Redazione | La storia di Luigi è solo una delle tante dei volti nascosti del decreto Salva Banche. Pensionato marittimo Luigi trova il coraggio di raccontarci il dramma che sta vivendo: «Oltre ventimila euro in azioni subordinate, nessuno ci ha spiegato i rischi che correvamo, sono indignato e amareggiato». Luigi, sposato e padre di due ragazzi, una vita in mare, aveva investito parte del suo patrimonio proprio nella piccola banca Marche : «Da sempre sono correntista del Banco di Napoli e lo sono ancora. Per anni grazie ad un’amicizia locale, Mimì P., avevo investito i miei capitali alla banca d’America e d’Italia che si trova a Santa Brigida a Napoli. I tassi erano alti e si facevano dei buoni investimenti. Poi con gran parte dei risparmi, negli anni novanta mi sono rifatto la mia casa che era di mio padre con tanto giardino e prosciugai le casse dei miei risparmi. Un po’ come facevano all’epoca ogni marittimo procidano. Il passaggio poi della Banca d’America e D’Italia alla Deutch Bank, mi convinse a tornare al Banco di Napoli. I tedeschi non mi piacciono».
Veniamo ai giorni nostri dove la storia di Luigi si intreccia con la vita del figlio. «Mio figlio grande conobbe una ragazza di Monterubbiano in provincia di Fermo e spesso e volentieri ci recavamo da lui a trovarlo. Lui conviveva con lei che all’epoca faceva la farmacista. Una domenica, a tavola si discuteva di soldi e di tasse e la ragazza ci parlò della possibilità di investire anche piccole quote proprio nella banca delle Marche, che offriva dei buoni guadagni e che ci avrebbe fissato un appuntamento informale con un suo prozio, che si intendeva di risparmi e proponeva formule vantaggiose a piccoli risparmiatori».
Luigi riavvolge il nastro del tempo e prosegue. «Tornati a Procida io e mia moglie riflettemmo su quanto ci era stato detto e decidemmo anche la cifra da investire, un BOT scaduto proprio in quei giorni di circa 25 mila euro. Un piccolo gruzzoletto che a dire il vero avremmo poi destinato proprio ai nostri figli.

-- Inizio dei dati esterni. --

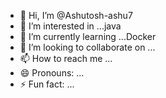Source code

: - 👋 Hi, I’m @Ashutosh-ashu7
- 👀 I’m interested in ...java
- 🌱 I’m currently learning ...Docker
- 💞️ I’m looking to collaborate on ...
- 📫 How to reach me ...
- 😄 Pronouns: ...
- ⚡ Fun fact: ...

<!---
Ashutosh-ashu7/Ashutosh-ashu7 is a ✨ special ✨ repository because its `README.md` (this file) appears on your GitHub profile.
You can click the Preview link to take a look at your changes.
--->
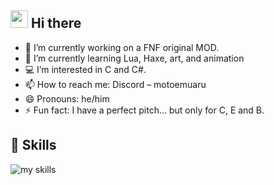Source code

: ## <img src="https://media.giphy.com/media/hvRJCLFzcasrR4ia7z/giphy.gif" width="28"> Hi there

- 🔭 I’m currently working on a FNF original MOD.
- 🌱 I’m currently learning Lua, Haxe, art, and animation
- 💻 I’m interested in C and C#.
- 📫 How to reach me: Discord – motoemuaru
- 😄 Pronouns: he/him
- ⚡ Fun fact: I have a perfect pitch… but only for C, E and B.

## 🌱 Skills
<img alt="my skills" src="https://skillicons.dev/icons?theme=dark&perline=7&i=html,css,javascript,nodejs,python,lua,mysql,linux" />

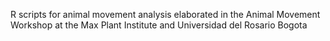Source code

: R scripts for animal movement analysis elaborated in the Animal Movement Workshop at the Max Plant Institute and Universidad del Rosario Bogota
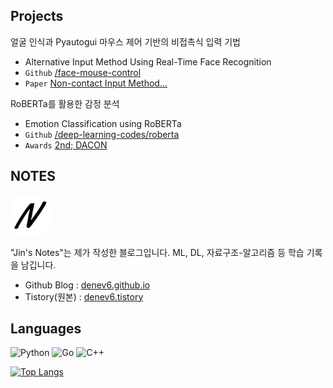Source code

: ## Projects

얼굴 인식과 Pyautogui 마우스 제어 기반의 비접촉식 입력 기법
- Alternative Input Method Using Real-Time Face Recognition
- `Github` [/face-mouse-control](https://github.com/denev6/face-mouse-control)
- `Paper` [Non-contact Input Method...](http://koreascience.or.kr/article/JAKO202228049092231.page)

RoBERTa를 활용한 감정 분석
- Emotion Classification using RoBERTa
- `Github` [/deep-learning-codes/roberta](https://github.com/denev6/deep-learning-codes/tree/main/roberta)
- `Awards` [2nd; DACON](https://dacon.io/competitions/official/236027/leaderboard?selected=awards) 


## NOTES

<a href="https://denev6.github.io/" target="_blank"><img alt="NOTES-logo" src="./notes-64x64.png"/></a>

"Jin's Notes"는 제가 작성한 블로그입니다. ML, DL, 자료구조-알고리즘 등 학습 기록을 남깁니다.

- Github Blog : [denev6.github.io](https://denev6.github.io/)
- Tistory(원본) : [denev6.tistory](https://denev6.tistory.com/)


## Languages
<p>
<img alt="Python" src="https://img.shields.io/badge/Python-3776AB.svg?&style=for-the-badge&logo=Python&logoColor=white"/> 
<img alt="Go" src="https://img.shields.io/badge/Go-00ADD8.svg?&style=for-the-badge&logo=Go&logoColor=white"/> 
<img alt="C++" src="https://img.shields.io/badge/C++-00599C.svg?&style=for-the-badge&logo=c%2B%2B&logoColor=white"/> 
</p>

[![Top Langs](https://github-readme-stats.vercel.app/api/top-langs/?username=Denev6&size_weight=0&count_weight=1&langs_count=8&hide=html,css,ruby,vbscript,shell)](https://github.com/Denev6)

La settimana successiva o l’altra dopo non ricordo bene, ritornammo a trovare mio figlio e preciso e puntuale si fece trovare a casa anche quel parente della sua fidanzata. L’uomo sulla sessantina con un fare affabile e da buon venditore ci spiego un pò le strategia della banca – per quello che potevamo capire – e ci rassicurò sul fatto che avremmo fatto un buon investimento. Anzi e devo essere sincero a testimonianza di quanto stava dicendo si portò una decina di altri contratti e una serie di documenti che attestavano la validità delle sue parole. Ci fece vedere una serie di prodotti che offriva la banca e si soffermò sulle azioni e comunque ci disse di rifletterci e di investire anche una cifra non cospicua. In poche parole ci convinse, fu bravissimo tanto che decidemmo di fare l’investimento».

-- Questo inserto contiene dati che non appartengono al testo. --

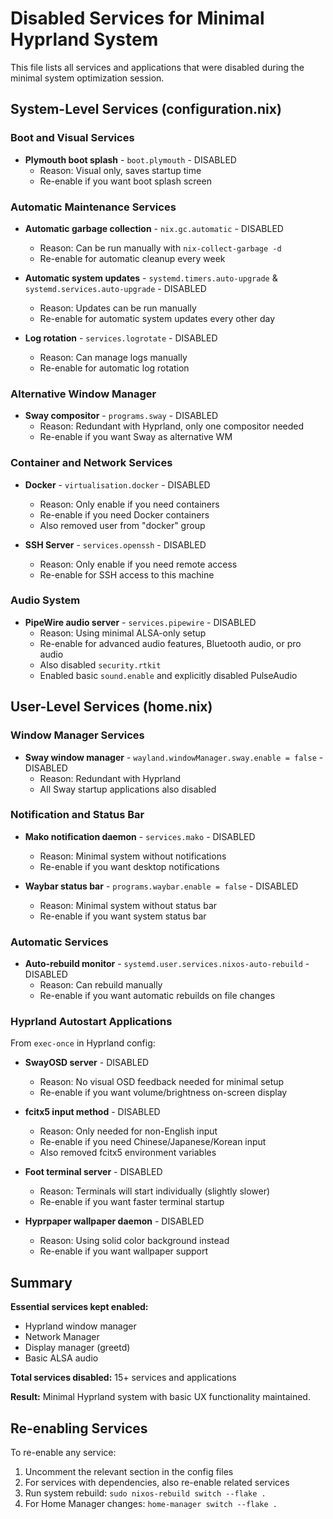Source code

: # Disabled Services for Minimal Hyprland System

This file lists all services and applications that were disabled during the minimal system optimization session.

## System-Level Services (configuration.nix)

### Boot and Visual Services
- **Plymouth boot splash** - `boot.plymouth` - DISABLED
  - Reason: Visual only, saves startup time
  - Re-enable if you want boot splash screen

### Automatic Maintenance Services  
- **Automatic garbage collection** - `nix.gc.automatic` - DISABLED
  - Reason: Can be run manually with `nix-collect-garbage -d`
  - Re-enable for automatic cleanup every week

- **Automatic system updates** - `systemd.timers.auto-upgrade` & `systemd.services.auto-upgrade` - DISABLED
  - Reason: Updates can be run manually
  - Re-enable for automatic system updates every other day

- **Log rotation** - `services.logrotate` - DISABLED
  - Reason: Can manage logs manually
  - Re-enable for automatic log rotation

### Alternative Window Manager
- **Sway compositor** - `programs.sway` - DISABLED
  - Reason: Redundant with Hyprland, only one compositor needed
  - Re-enable if you want Sway as alternative WM

### Container and Network Services
- **Docker** - `virtualisation.docker` - DISABLED
  - Reason: Only enable if you need containers
  - Re-enable if you need Docker containers
  - Also removed user from "docker" group

- **SSH Server** - `services.openssh` - DISABLED
  - Reason: Only enable if you need remote access
  - Re-enable for SSH access to this machine

### Audio System
- **PipeWire audio server** - `services.pipewire` - DISABLED
  - Reason: Using minimal ALSA-only setup
  - Re-enable for advanced audio features, Bluetooth audio, or pro audio
  - Also disabled `security.rtkit`
  - Enabled basic `sound.enable` and explicitly disabled PulseAudio

## User-Level Services (home.nix)

### Window Manager Services
- **Sway window manager** - `wayland.windowManager.sway.enable = false` - DISABLED  
  - Reason: Redundant with Hyprland
  - All Sway startup applications also disabled

### Notification and Status Bar
- **Mako notification daemon** - `services.mako` - DISABLED
  - Reason: Minimal system without notifications  
  - Re-enable if you want desktop notifications

- **Waybar status bar** - `programs.waybar.enable = false` - DISABLED
  - Reason: Minimal system without status bar
  - Re-enable if you want system status bar

### Automatic Services
- **Auto-rebuild monitor** - `systemd.user.services.nixos-auto-rebuild` - DISABLED
  - Reason: Can rebuild manually
  - Re-enable if you want automatic rebuilds on file changes

### Hyprland Autostart Applications
From `exec-once` in Hyprland config:

- **SwayOSD server** - DISABLED
  - Reason: No visual OSD feedback needed for minimal setup
  - Re-enable if you want volume/brightness on-screen display

- **fcitx5 input method** - DISABLED  
  - Reason: Only needed for non-English input
  - Re-enable if you need Chinese/Japanese/Korean input
  - Also removed fcitx5 environment variables

- **Foot terminal server** - DISABLED
  - Reason: Terminals will start individually (slightly slower)
  - Re-enable if you want faster terminal startup

- **Hyprpaper wallpaper daemon** - DISABLED
  - Reason: Using solid color background instead
  - Re-enable if you want wallpaper support

## Summary

**Essential services kept enabled:**
- Hyprland window manager
- Network Manager
- Display manager (greetd)
- Basic ALSA audio

**Total services disabled:** 15+ services and applications

**Result:** Minimal Hyprland system with basic UX functionality maintained.

## Re-enabling Services

To re-enable any service:
1. Uncomment the relevant section in the config files
2. For services with dependencies, also re-enable related services
3. Run system rebuild: `sudo nixos-rebuild switch --flake .`
4. For Home Manager changes: `home-manager switch --flake .`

E qui Luigi tira fuori le carte che testimoniano quanto ci racconta. «Non più tardi di un mese, esplicate tutti gli adempimenti sottoscrivemmo quelle azioni. Eravamo contentissimi». Il racconto di Luigi si interrompe di un tratto, squilla il telefono ed è proprio il figlio che dall’altro lato della cornetta racconta quanto ha saputo da un incontro avuto con i vertici della filiale dove il padre aveva sottoscritto le azioni. Poi si risiede e ancora più deluso: «Sono davvero schifato, scusa il termine ma lo puoi anche scrivere, si sono guardati bene dall’avvisarci che stavano messi male e che stavamo facendo un investimento sbagliato, fra l’altro con interessi non eccezionali, facendomi firmare le solite paginate che non si leggono fidandomi di quel funzionario».
La faccia di Luigi si fa scura, stralunata, con foglietti bianchi in mano pieni di numeri e percentuali che finiscono tutte inesorabilmente con un numero: zero. Carta straccia di bond subordinati e azioni, niente fra le mani se non la rabbia e lo shock di chi si è impoverito nel giro di 24 ore.